PHOTO: Oil pumpjacks and a pipeline. Getty Images
Upward pressure:
OPEC’s latest decision to extend oil output cuts by another three months until the end of March 2025 has lent support to Brent price.
The Saudi-led coalition had previously planned to gradually unwind the 2.2 million b/d cuts starting January 2025, with monthly production increases of 180,000 b/d.
“OPEC+, as expected, decided to delay, for a third time until April, a planned gradual increase in production,” market analysts at Saxo Bank said.
In addition to a further delay in unwinding supply cuts, OPEC+ members will bring this supply back at a slower pace. The unwinding of the voluntary production cut will take place on a monthly basis until the end of September 2026.
“The gradual increase by pack probably comes along with some promises from OPEC over producers to continue to make compensation cuts,” Price Futures Group’s senior market analyst Phil Flynn remarked.

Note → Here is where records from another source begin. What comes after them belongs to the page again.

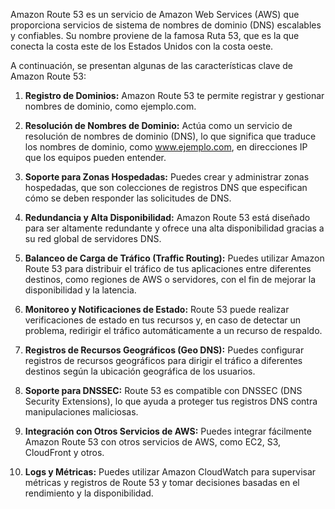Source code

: Amazon Route 53 es un servicio de Amazon Web Services (AWS) que proporciona servicios de sistema de nombres de dominio (DNS) escalables y confiables. Su nombre proviene de la famosa Ruta 53, que es la que conecta la costa este de los Estados Unidos con la costa oeste.

A continuación, se presentan algunas de las características clave de Amazon Route 53:

1. **Registro de Dominios:** Amazon Route 53 te permite registrar y gestionar nombres de dominio, como ejemplo.com.

2. **Resolución de Nombres de Dominio:** Actúa como un servicio de resolución de nombres de dominio (DNS), lo que significa que traduce los nombres de dominio, como www.ejemplo.com, en direcciones IP que los equipos pueden entender.

3. **Soporte para Zonas Hospedadas:** Puedes crear y administrar zonas hospedadas, que son colecciones de registros DNS que especifican cómo se deben responder las solicitudes de DNS.

4. **Redundancia y Alta Disponibilidad:** Amazon Route 53 está diseñado para ser altamente redundante y ofrece una alta disponibilidad gracias a su red global de servidores DNS.

5. **Balanceo de Carga de Tráfico (Traffic Routing):** Puedes utilizar Amazon Route 53 para distribuir el tráfico de tus aplicaciones entre diferentes destinos, como regiones de AWS o servidores, con el fin de mejorar la disponibilidad y la latencia.

6. **Monitoreo y Notificaciones de Estado:** Route 53 puede realizar verificaciones de estado en tus recursos y, en caso de detectar un problema, redirigir el tráfico automáticamente a un recurso de respaldo.

7. **Registros de Recursos Geográficos (Geo DNS):** Puedes configurar registros de recursos geográficos para dirigir el tráfico a diferentes destinos según la ubicación geográfica de los usuarios.

8. **Soporte para DNSSEC:** Route 53 es compatible con DNSSEC (DNS Security Extensions), lo que ayuda a proteger tus registros DNS contra manipulaciones maliciosas.

9. **Integración con Otros Servicios de AWS:** Puedes integrar fácilmente Amazon Route 53 con otros servicios de AWS, como EC2, S3, CloudFront y otros.

10. **Logs y Métricas:** Puedes utilizar Amazon CloudWatch para supervisar métricas y registros de Route 53 y tomar decisiones basadas en el rendimiento y la disponibilidad.
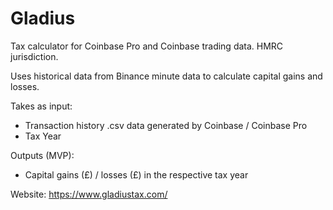# Gladius
Tax calculator for Coinbase Pro and Coinbase trading data.  HMRC jurisdiction.

Uses historical data from Binance minute data to calculate capital gains and losses.

Takes as input:
  - Transaction history .csv data generated by Coinbase / Coinbase Pro
  - Tax Year

Outputs (MVP):
  -  Capital gains (£) / losses (£) in the respective tax year

Website: https://www.gladiustax.com/
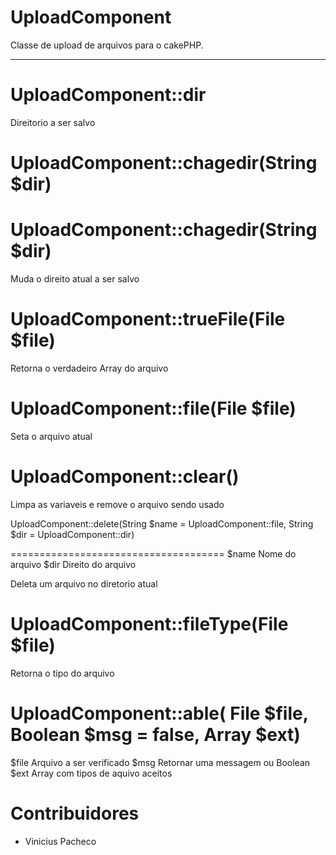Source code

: # UploadComponent
Classe de upload de arquivos para o cakePHP. 

---------

UploadComponent::dir
=====================

Direitorio a ser salvo

UploadComponent::chagedir(String $dir)
======================================


UploadComponent::chagedir(String $dir)
======================================

Muda o direito atual a ser salvo


UploadComponent::trueFile(File $file)
=====================================

Retorna o verdadeiro Array do arquivo


UploadComponent::file(File $file)
=====================================

Seta o arquivo atual


UploadComponent::clear()
=====================================

Limpa as variaveis e remove o arquivo sendo usado

UploadComponent::delete(String $name = UploadComponent::file, String $dir = UploadComponent::dir)

=====================================
$name Nome do arquivo
$dir Direito do arquivo

Deleta um arquivo no diretorio atual


UploadComponent::fileType(File $file)
=====================================

Retorna o tipo do arquivo


UploadComponent::able( File $file, Boolean $msg = false, Array $ext)
===================================================================
  $file Arquivo a ser verificado
  $msg  Retornar uma messagem ou Boolean
  $ext  Array com tipos de aquivo aceitos
  


Contribuidores
==============

  - Vinicius Pacheco
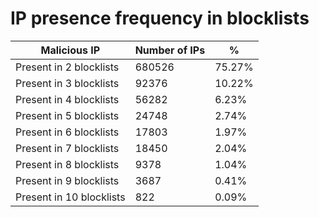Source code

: # IP presence frequency in blocklists
| Malicious IP | Number of IPs | % |
|----|----|----|
| Present in 2 blocklists | 680526 | 75.27% |
| Present in 3 blocklists | 92376 | 10.22% |
| Present in 4 blocklists | 56282 | 6.23% |
| Present in 5 blocklists | 24748 | 2.74% |
| Present in 6 blocklists | 17803 | 1.97% |
| Present in 7 blocklists | 18450 | 2.04% |
| Present in 8 blocklists | 9378 | 1.04% |
| Present in 9 blocklists | 3687 | 0.41% |
| Present in 10 blocklists | 822 | 0.09% |
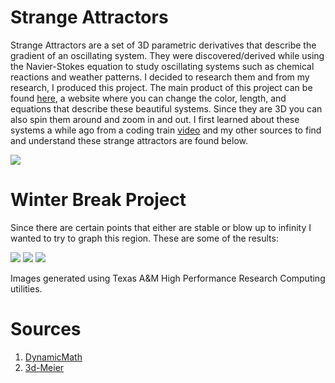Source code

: # Strange Attractors
Strange Attractors are a set of 3D parametric derivatives that describe the gradient of an oscillating system. They were discovered/derived while using the Navier-Stokes equation to study oscillating systems such as chemical reactions and weather patterns. I decided to research them and from my research, I produced this project. The main product of this project can be found [here](https://lucianchauvin.com/StrangeAttractors), a website where you can change the color, length, and equations that describe these beautiful systems. Since they are 3D you can also spin them around and zoom in and out. I first learned about these systems a while ago from a coding train [video](https://www.youtube.com/watch?v=f0lkz2gSsIk) and my other sources to find and understand these strange attractors are found below. 

![](https://github.com/lucianchauvin/StrangeAttractors/blob/master/Halvorsen/halvorsenAttractor.gif)


# Winter Break Project
Since there are certain points that either are stable or blow up to infinity I wanted to try to graph this region. These are some of the results:

![](https://github.com/lucianchauvin/StrangeAttractors/blob/master/1.png)
![](https://github.com/lucianchauvin/StrangeAttractors/blob/master/2.png)
![](https://github.com/lucianchauvin/StrangeAttractors/blob/master/3.png)

Images generated using Texas A&M High Performance Research Computing utilities. 

# Sources
1. [DynamicMath](https://www.dynamicmath.xyz/strange-attractors/)
2. [3d-Meier](http://www.3d-meier.de/tut19/Seite0.html)
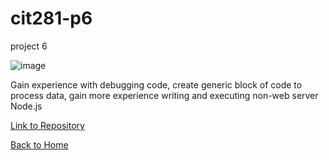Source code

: # cit281-p6
project 6

<img src="https://images.unsplash.com/photo-1555066931-4365d14bab8c?ixlib=rb-4.0.3&ixid=M3wxMjA3fDB8MHxwaG90by1wYWdlfHx8fGVufDB8fHx8fA%3D%3D&auto=format&fit=crop&w=1170&q=80" alt="image">

Gain experience with debugging code, create generic block of code to process data, gain more experience writing and executing non-web server Node.js

[Link to Repository](https://github.com/adalinew/cit281-p6)

[Back to Home](https://adalinew.github.io/CIT-281/)
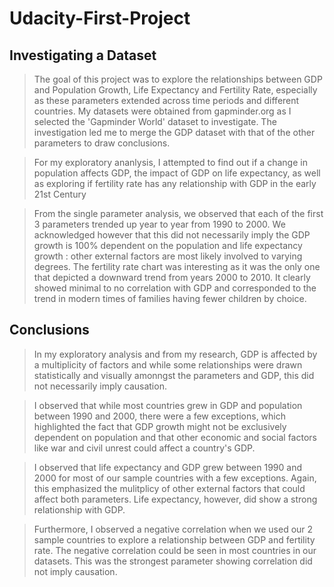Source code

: # Udacity-First-Project

## Investigating a Dataset
> The goal of this project was to explore the relationships between GDP and Population Growth, Life Expectancy and Fertility Rate, especially as these parameters extended across time periods and different countries. My datasets were obtained from gapminder.org as I selected the 'Gapminder World' dataset to investigate. The investigation led me to merge the GDP dataset with that of the other parameters to draw conclusions.

> For my exploratory ananlysis, I attempted to find out if a change in population affects GDP, the impact of GDP on life expectancy, as well as exploring if fertility rate has any relationship with GDP in the early 21st Century


> From the single parameter analysis, we observed that each of the first 3 parameters trended up year to year from 1990 to 2000. We acknowledged however that this did not necessarily imply the GDP growth is 100% dependent on the population and life expectancy growth : other external factors are most likely involved to varying degrees. The fertility rate chart was interesting as it was the only one that depicted a downward trend from years 2000 to 2010. It clearly showed minimal to no correlation with GDP and corresponded to the trend in modern times of families having fewer children by choice.


## Conclusions
> In my exploratory analysis and from my research, GDP is affected by a multiplicity of factors and while some relationships were drawn statistically and visually amonngst the parameters and GDP, this did not necessarily imply causation.

> I observed that while most countries grew in GDP and population between 1990 and 2000, there were a few exceptions, which highlighted the fact that GDP growth might not be exclusively dependent on population and that other economic and social factors like war and civil unrest could affect a country's GDP.

> I observed that life expectancy and GDP grew between 1990 and 2000 for most of our sample countries with a few exceptions. Again, this emphasized the mulitplicy of other external factors that could affect both parameters. Life expectancy, however, did show a strong relationship with GDP.

> Furthermore, I observed a negative correlation when we used our 2 sample countries to explore a relationship between GDP and fertility rate. The negative correlation could be seen in most countries in our datasets. This was the strongest parameter showing correlation did not imply causation.
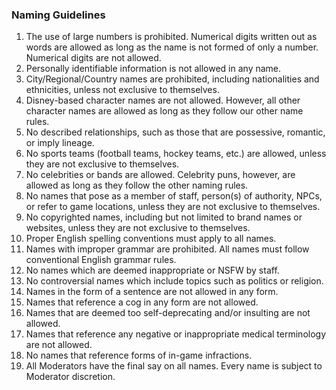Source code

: ### Naming Guidelines

1. The use of large numbers is prohibited. Numerical digits written out as words are allowed as long as the name is not formed of only a number. Numerical digits are not allowed.
2. Personally identifiable information is not allowed in any name.
3. City/Regional/Country names are prohibited, including nationalities and ethnicities, unless not exclusive to themselves.
4. Disney-based character names are not allowed. However, all other character names are allowed as long as they follow our other name rules.
5. No described relationships, such as those that are possessive, romantic, or imply lineage.
6. No sports teams (football teams, hockey teams, etc.) are allowed, unless they are not exclusive to themselves.
7. No celebrities or bands are allowed. Celebrity puns, however, are allowed as long as they follow the other naming rules.
8. No names that pose as a member of staff, person(s) of authority, NPCs, or refer to game locations, unless they are not exclusive to themselves.
9. No copyrighted names, including but not limited to brand names or websites, unless they are not exclusive to themselves.
10. Proper English spelling conventions must apply to all names.
11. Names with improper grammar are prohibited. All names must follow conventional English grammar rules.
12. No names which are deemed inappropriate or NSFW by staff.
13. No controversial names which include topics such as politics or religion.
14. Names in the form of a sentence are not allowed in any form.
15. Names that reference a cog in any form are not allowed.
16. Names that are deemed too self-deprecating and/or insulting are not allowed.
17. Names that reference any negative or inappropriate medical terminology are not allowed.
18. No names that reference forms of in-game infractions.
19. All Moderators have the final say on all names. Every name is subject to Moderator discretion.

OPEC+ is responsible for about half of the world's oil output, Reuters reports.
Downward pressure:
Despite its alignment with market fundamentals, OPEC's decision to extend cuts has weighed on Brent crude’s price.
This move reflects OPEC's cautious outlook on 2025 demand growth and concerns over increased output from non-OPEC producers.
“Once again, major oil producers have deferred plans to ramp up production, reacting to a stagnant market grappling with sluggish global demand and heightened output from other regions,” SPI Asset Management’s managing partner Stephen Innes said.
The oil market is grappling with a demand slowdown in China, the world’s second-largest oil consumer.
Chinese state-owned refineries including Sinopec, PetroChina, and Sinochem, plan to lower crude throughput in December to produce about 39.28 million mt. The daily crude throughput is expected to be roughly around 1.3 million mt (9.33 million b/d), a drop of nearly 3% from November, according to market intelligence provider JLC.